● **DATA EXTRACT**
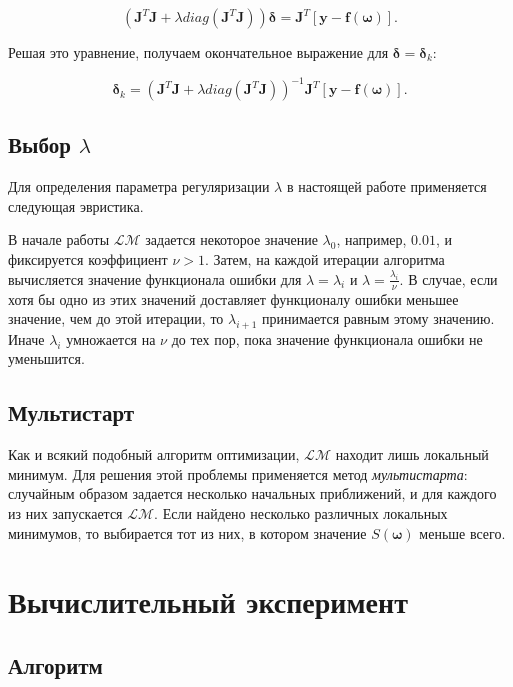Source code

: \documentclass[12pt,a4paper]{amsart}
\begin{document}
\[
(\mathbf{J}^T\mathbf{J} + \lambda diag (\mathbf{J}^T\mathbf{J}))\boldsymbol{\delta} = \mathbf{J}^T [\mathbf{y - f(\boldsymbol{\omega})}].
\]

Решая это уравнение, получаем окончательное выражение для
$\boldsymbol{\delta} = \boldsymbol{\delta}_k$:

\[
\boldsymbol{\delta}_k = (\mathbf{J}^T\mathbf{J} + \lambda diag (\mathbf{J}^T\mathbf{J}))^{-1} \mathbf{J}^T [\mathbf{y - f(\boldsymbol{\omega})}].
\]

\subsection{Выбор $\lambda$}

Для определения параметра регуляризации $\lambda$ в настоящей работе
применяется следующая эвристика.

В начале работы $\mathcal{LM}$ задается некоторое значение $\lambda_0$,
например, $0.01$, и фиксируется коэффициент $\nu > 1$. Затем, на каждой
итерации алгоритма вычисляется значение функционала ошибки для
$\lambda = \lambda_i$ и $\lambda = \frac{\lambda_i}{\nu}$. В случае,
если хотя бы одно из этих значений доставляет функционалу ошибки
меньшее значение, чем до этой итерации, то $\lambda_{i+1}$ принимается
равным этому значению. Иначе $\lambda_i$ умножается на $\nu$ до тех
пор, пока значение функционала ошибки не уменьшится.

\subsection{Мультистарт}

Как и всякий подобный алгоритм оптимизации, $\mathcal{LM}$ находит лишь
локальный минимум. Для решения этой проблемы применяется метод \emph{мультистарта}:
случайным образом задается несколько начальных приближений, и для каждого из
них запускается $\mathcal{LM}$. Если найдено несколько различных локальных
минимумов, то выбирается тот из них, в котором значение $S(\boldsymbol{\omega})$
меньше всего.

\section{Вычислительный эксперимент}

\subsection{Алгоритм}
\end{document}
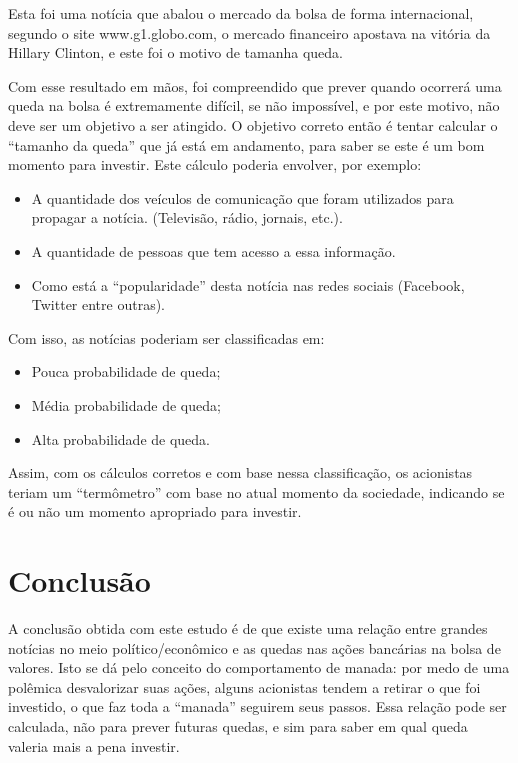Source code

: \documentclass{sigchi}
\begin{document}
Esta foi uma notícia que abalou o mercado da bolsa de forma internacional, segundo o site www.g1.globo.com, o mercado financeiro apostava na vitória da Hillary Clinton, e este foi o motivo de tamanha queda. 

Com esse resultado em mãos, foi compreendido que prever quando ocorrerá uma queda na bolsa é extremamente difícil, se não impossível, e por este motivo, não deve ser um objetivo a ser atingido. O objetivo correto então é tentar calcular o “tamanho da queda” que já está em andamento, para saber se este é um bom momento para investir. Este cálculo poderia envolver, por exemplo:
\begin{itemize}
\item A quantidade dos veículos de comunicação que foram utilizados para propagar a notícia. (Televisão, rádio, jornais, etc.).

\item A quantidade de pessoas que tem acesso a essa informação.

\item Como está a “popularidade” desta notícia nas redes sociais (Facebook, Twitter entre outras).

\end{itemize}


Com isso, as notícias poderiam ser classificadas em: 
\begin{itemize}
	\item Pouca probabilidade de queda;
	\item Média probabilidade de queda;
	\item Alta probabilidade de queda.
\end{itemize}



Assim, com os cálculos corretos e com base nessa classificação, os acionistas teriam um “termômetro” com base no atual momento da sociedade, indicando se é ou não um momento apropriado para investir.

\section{Conclusão}

A conclusão obtida com este estudo é de que existe uma relação entre grandes notícias no meio político/econômico e as quedas nas ações bancárias na bolsa de valores. Isto se dá pelo conceito do comportamento de manada: por medo de uma polêmica desvalorizar suas ações, alguns acionistas tendem a retirar o que foi investido, o que faz toda a “manada” seguirem seus passos. Essa relação pode ser calculada, não para prever futuras quedas, e sim para saber em qual queda valeria mais a pena investir.


\balance{}



\end{document}

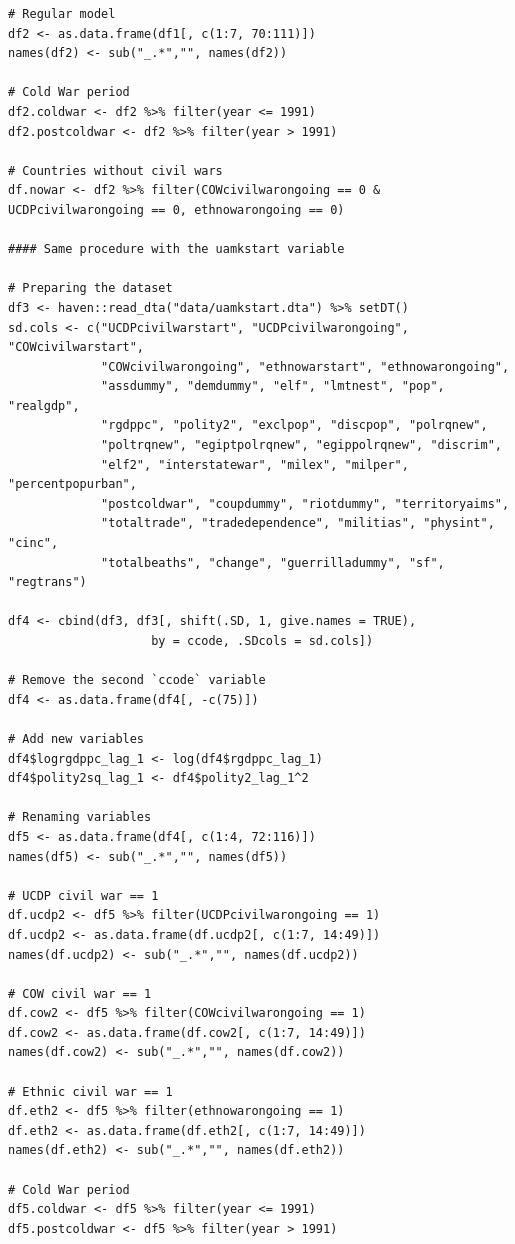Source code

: \begin{verbatim}
# Regular model
df2 <- as.data.frame(df1[, c(1:7, 70:111)])
names(df2) <- sub("_.*","", names(df2)) 

# Cold War period
df2.coldwar <- df2 %>% filter(year <= 1991)
df2.postcoldwar <- df2 %>% filter(year > 1991)

# Countries without civil wars
df.nowar <- df2 %>% filter(COWcivilwarongoing == 0 & UCDPcivilwarongoing == 0, ethnowarongoing == 0)

#### Same procedure with the uamkstart variable

# Preparing the dataset
df3 <- haven::read_dta("data/uamkstart.dta") %>% setDT()
sd.cols <- c("UCDPcivilwarstart", "UCDPcivilwarongoing", "COWcivilwarstart",
             "COWcivilwarongoing", "ethnowarstart", "ethnowarongoing",
             "assdummy", "demdummy", "elf", "lmtnest", "pop", "realgdp",
             "rgdppc", "polity2", "exclpop", "discpop", "polrqnew",
             "poltrqnew", "egiptpolrqnew", "egippolrqnew", "discrim",
             "elf2", "interstatewar", "milex", "milper", "percentpopurban",
             "postcoldwar", "coupdummy", "riotdummy", "territoryaims",
             "totaltrade", "tradedependence", "militias", "physint", "cinc",
             "totalbeaths", "change", "guerrilladummy", "sf", "regtrans")

df4 <- cbind(df3, df3[, shift(.SD, 1, give.names = TRUE),
                    by = ccode, .SDcols = sd.cols]) 

# Remove the second `ccode` variable
df4 <- as.data.frame(df4[, -c(75)])

# Add new variables
df4$logrgdppc_lag_1 <- log(df4$rgdppc_lag_1)
df4$polity2sq_lag_1 <- df4$polity2_lag_1^2

# Renaming variables
df5 <- as.data.frame(df4[, c(1:4, 72:116)])
names(df5) <- sub("_.*","", names(df5)) 

# UCDP civil war == 1
df.ucdp2 <- df5 %>% filter(UCDPcivilwarongoing == 1)
df.ucdp2 <- as.data.frame(df.ucdp2[, c(1:7, 14:49)])
names(df.ucdp2) <- sub("_.*","", names(df.ucdp2)) 

# COW civil war == 1
df.cow2 <- df5 %>% filter(COWcivilwarongoing == 1)
df.cow2 <- as.data.frame(df.cow2[, c(1:7, 14:49)])
names(df.cow2) <- sub("_.*","", names(df.cow2)) 

# Ethnic civil war == 1
df.eth2 <- df5 %>% filter(ethnowarongoing == 1)
df.eth2 <- as.data.frame(df.eth2[, c(1:7, 14:49)])
names(df.eth2) <- sub("_.*","", names(df.eth2)) 

# Cold War period
df5.coldwar <- df5 %>% filter(year <= 1991)
df5.postcoldwar <- df5 %>% filter(year > 1991)


\end{verbatim}
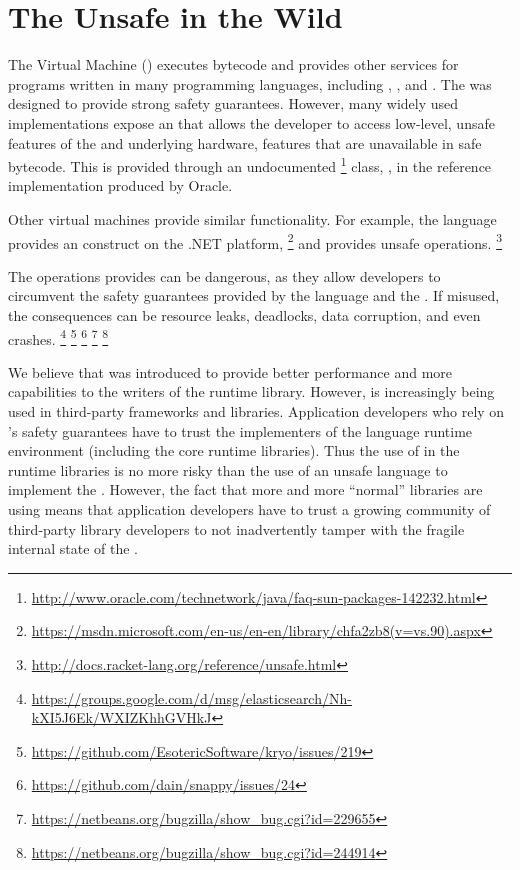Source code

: 

\chapter{The \java{} Unsafe \api{} in the Wild}
\label{cha:unsafe}

The \java{} Virtual Machine (\jvm{}) executes \java{} bytecode and
provides other services for programs written in
many programming languages, including \java{}, \scala{}, and \clojure{}.
The \jvm{} was designed to provide strong safety guarantees.
However, many widely used \jvm{} implementations expose an \api{} that
allows the developer to access low-level,
unsafe features of the \jvm{} and underlying hardware,
features that are unavailable in safe \java{} bytecode.
This \api{} is provided through an undocumented%
\footnote{\url{http://www.oracle.com/technetwork/java/faq-sun-packages-142232.html}}
class, \smu{}, in the \java{} reference implementation produced by Oracle.

Other virtual machines provide similar functionality.
For example, the \csharp{} language provides an  construct
on the .NET platform,%
\footnote{\url{https://msdn.microsoft.com/en-us/en-en/library/chfa2zb8(v=vs.90).aspx}}
and \racket{} provides unsafe operations.%
\footnote{\url{http://docs.racket-lang.org/reference/unsafe.html}}

The operations \smu{} provides can be dangerous,
as they allow developers to circumvent the safety guarantees provided by
the \java{} language and the \jvm{}.
If misused, the consequences can be resource leaks, deadlocks,
data corruption, and even \jvm{} crashes.%
\footnote{\url{https://groups.google.com/d/msg/elasticsearch/Nh-kXI5J6Ek/WXIZKhhGVHkJ}}
\footnote{\url{https://github.com/EsotericSoftware/kryo/issues/219}}
\footnote{\url{https://github.com/dain/snappy/issues/24}}
\footnote{\url{https://netbeans.org/bugzilla/show_bug.cgi?id=229655}}
\footnote{\url{https://netbeans.org/bugzilla/show_bug.cgi?id=244914}}

We believe that \smu{} was introduced to provide better performance and
more capabilities to the writers of the \java{} runtime library.
However, \smu{} is increasingly being used in third-party
frameworks and libraries.
Application developers who rely on \java{}'s safety guarantees have to
trust the implementers of the language runtime environment
(including the core runtime libraries).
Thus the use of \smu{} in the runtime libraries is no more risky than
the use of an unsafe language to implement the \jvm{}.
However, the fact that more and more ``normal'' libraries are using
\smu{} means that application developers have to trust a growing
community of third-party \java{} library developers to not
inadvertently tamper with the fragile internal state of the \jvm{}.


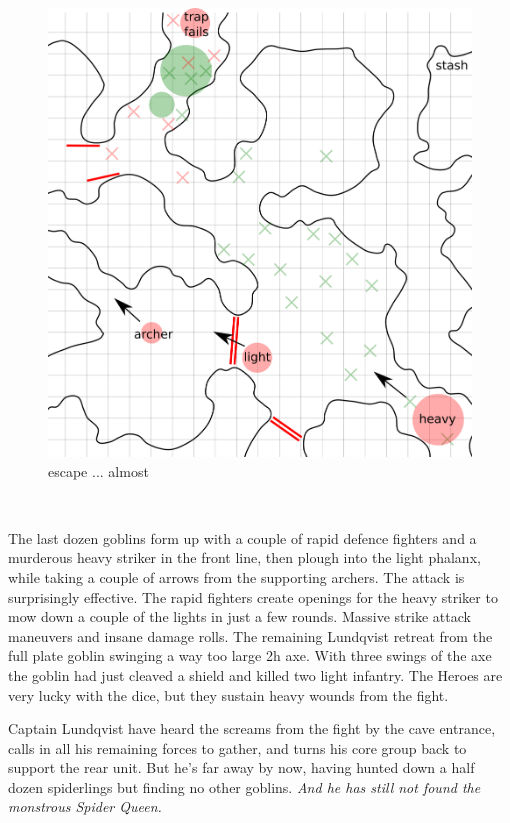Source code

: \begin{figure}    %
\centering
\includegraphics[width=0.9\linewidth]{./fig/hool2lundqvistresult4-zoom.png}
\caption*{escape ... almost}
\end{figure}

\

The last dozen goblins form up with a couple of rapid defence fighters and a murderous heavy striker in the front line, then plough into the light phalanx, while taking a couple of arrows from the supporting archers.
The attack is surprisingly effective. The rapid fighters create openings for the heavy striker to mow down a couple of the lights in just a few rounds. Massive strike attack maneuvers and insane damage rolls. The remaining Lundqvist retreat from the full plate goblin swinging a way too large 2h axe. With three swings of the axe the goblin had just cleaved a shield and killed two light infantry. The Heroes are very lucky with the dice, but they sustain heavy wounds from the fight.

Captain Lundqvist have heard the screams from the fight by the cave entrance, calls in all his remaining forces to gather, and turns his core group back to support the rear unit. But he's far away by now, having hunted down a half dozen spiderlings but finding no other goblins. \textit{And he has still not found the monstrous Spider Queen.}

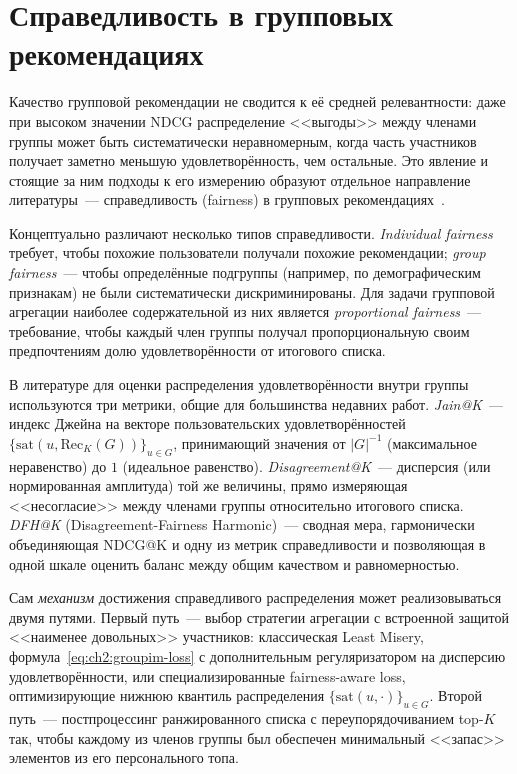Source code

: \section{Справедливость в групповых рекомендациях}
\label{sec:ch2:fairness}

Качество групповой рекомендации не сводится к её средней релевантности: даже при высоком значении NDCG распределение <<выгоды>> между членами группы может быть систематически неравномерным, когда часть участников получает заметно меньшую удовлетворённость, чем остальные. Это явление и стоящие за ним подходы к его измерению образуют отдельное направление литературы~--- справедливость (fairness) в групповых рекомендациях~\cite{jin2023fairness_survey}.

Концептуально различают несколько типов справедливости. \emph{Individual fairness} требует, чтобы похожие пользователи получали похожие рекомендации; \emph{group fairness}~--- чтобы определённые подгруппы (например, по демографическим признакам) не были систематически дискриминированы. Для задачи групповой агрегации наиболее содержательной из них является \emph{proportional fairness}~--- требование, чтобы каждый член группы получал пропорциональную своим предпочтениям долю удовлетворённости от итогового списка.

В литературе для оценки распределения удовлетворённости внутри группы используются три метрики, общие для большинства недавних работ. \emph{Jain@K}~--- индекс Джейна на векторе пользовательских удовлетворённостей $\{\mathrm{sat}(u, \mathrm{Rec}_K(G))\}_{u \in G}$, принимающий значения от $|G|^{-1}$ (максимальное неравенство) до $1$ (идеальное равенство). \emph{Disagreement@K}~--- дисперсия (или нормированная амплитуда) той же величины, прямо измеряющая <<несогласие>> между членами группы относительно итогового списка. \emph{DFH@K} (Disagreement-Fairness Harmonic)~--- сводная мера, гармонически объединяющая NDCG@K и одну из метрик справедливости и позволяющая в одной шкале оценить баланс между общим качеством и равномерностью.

Сам \emph{механизм} достижения справедливого распределения может реализовываться двумя путями. Первый путь~--- выбор стратегии агрегации с встроенной защитой <<наименее довольных>> участников: классическая Least Misery, формула~\eqref{eq:ch2:groupim-loss} с дополнительным регуляризатором на дисперсию удовлетворённости, или специализированные fairness-aware loss, оптимизирующие нижнюю квантиль распределения $\{\mathrm{sat}(u, \cdot)\}_{u \in G}$. Второй путь~--- постпроцессинг ранжированного списка с переупорядочиванием top-$K$ так, чтобы каждому из членов группы был обеспечен минимальный <<запас>> элементов из его персонального топа.

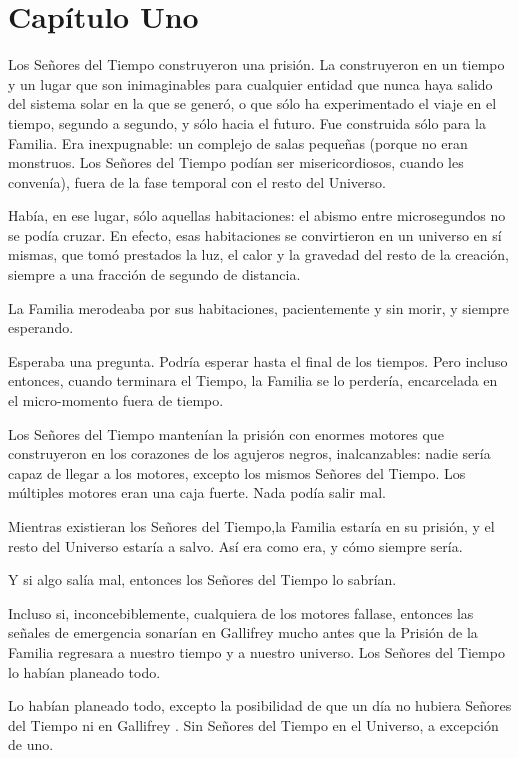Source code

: \chapter*{Capítulo Uno} 

Los Señores del Tiempo construyeron una prisión. La construyeron en un tiempo y un lugar que son inimaginables para cualquier entidad que nunca haya salido del sistema solar en la que se generó, o que sólo ha experimentado el viaje en el tiempo, segundo a segundo, y sólo hacia el futuro. Fue construida sólo para la Familia. Era inexpugnable: un complejo de salas pequeñas (porque no eran monstruos. Los Señores del Tiempo podían ser misericordiosos, cuando les convenía), fuera de la fase temporal con el resto del Universo.

Había, en ese lugar, sólo aquellas habitaciones: el abismo entre microsegundos no se podía cruzar. En efecto, esas habitaciones se convirtieron en un universo en sí mismas, que tomó prestados la luz, el calor y la gravedad del resto de la creación, siempre a una fracción de segundo de distancia.

La Familia merodeaba por sus habitaciones, pacientemente y sin morir, y siempre esperando.

Esperaba una pregunta. Podría esperar hasta el final de los tiempos. Pero incluso entonces, cuando terminara el Tiempo, la Familia se lo perdería, encarcelada en el micro-momento fuera de tiempo.

Los Señores del Tiempo mantenían la prisión con enormes motores que construyeron en los corazones de los agujeros negros, inalcanzables: nadie sería capaz de llegar a los motores, excepto los mismos Señores del Tiempo. Los múltiples motores eran una caja fuerte. Nada podía salir mal.

Mientras existieran los Señores del Tiempo,la Familia estaría en su prisión, y el resto del Universo estaría a salvo. Así era como era, y cómo siempre sería.

Y si algo salía mal, entonces los Señores del Tiempo lo sabrían.

Incluso si, inconcebiblemente, cualquiera de los motores fallase, entonces las señales de emergencia sonarían en Gallifrey mucho antes que la Prisión de la Familia regresara a nuestro tiempo y a nuestro universo. Los Señores del Tiempo lo habían planeado todo.

Lo habían planeado todo, excepto la posibilidad de que un día no hubiera Señores del Tiempo ni en Gallifrey . Sin Señores del Tiempo en el Universo, a excepción de uno.

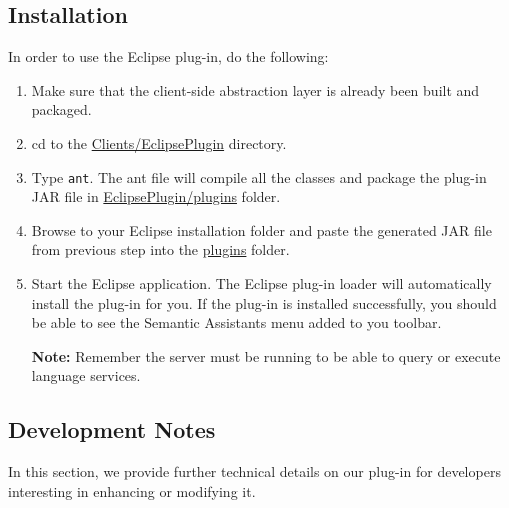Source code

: \subsection{Installation}
\label{subsec:eclipse_install}
In order to use the Eclipse plug-in, do the following:

\begin{enumerate}

  \item Make sure that the client-side abstraction layer is already been built
and packaged.

  \item cd to the \url{Clients/EclipsePlugin} directory.

  \item Type \texttt{ant}. The ant file will compile all the classes and package
the plug-in JAR file in \url{EclipsePlugin/plugins} folder.

  \item Browse to your Eclipse installation folder and paste the generated JAR
file from previous step into the \url{plugins} folder.
  
  \item Start the Eclipse application. The Eclipse plug-in loader will
automatically install the plug-in for you. If the plug-in is installed
successfully, you should be able to see the Semantic Assistants menu added to
you toolbar.

  \textbf{Note:} Remember the server must be running to be able to query or
execute language services.

\end{enumerate}

\subsection{Development Notes}
\label{subsec:eclipse.development}
In this section, we provide further technical details on our plug-in for
developers interesting in enhancing or modifying it.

● **WHAT THE TASK ASKS**
Say how many lines in the entries above contain the string "UCDPcivilwarongoing", offering no other words.

● **EXERCISE ANSWER**
3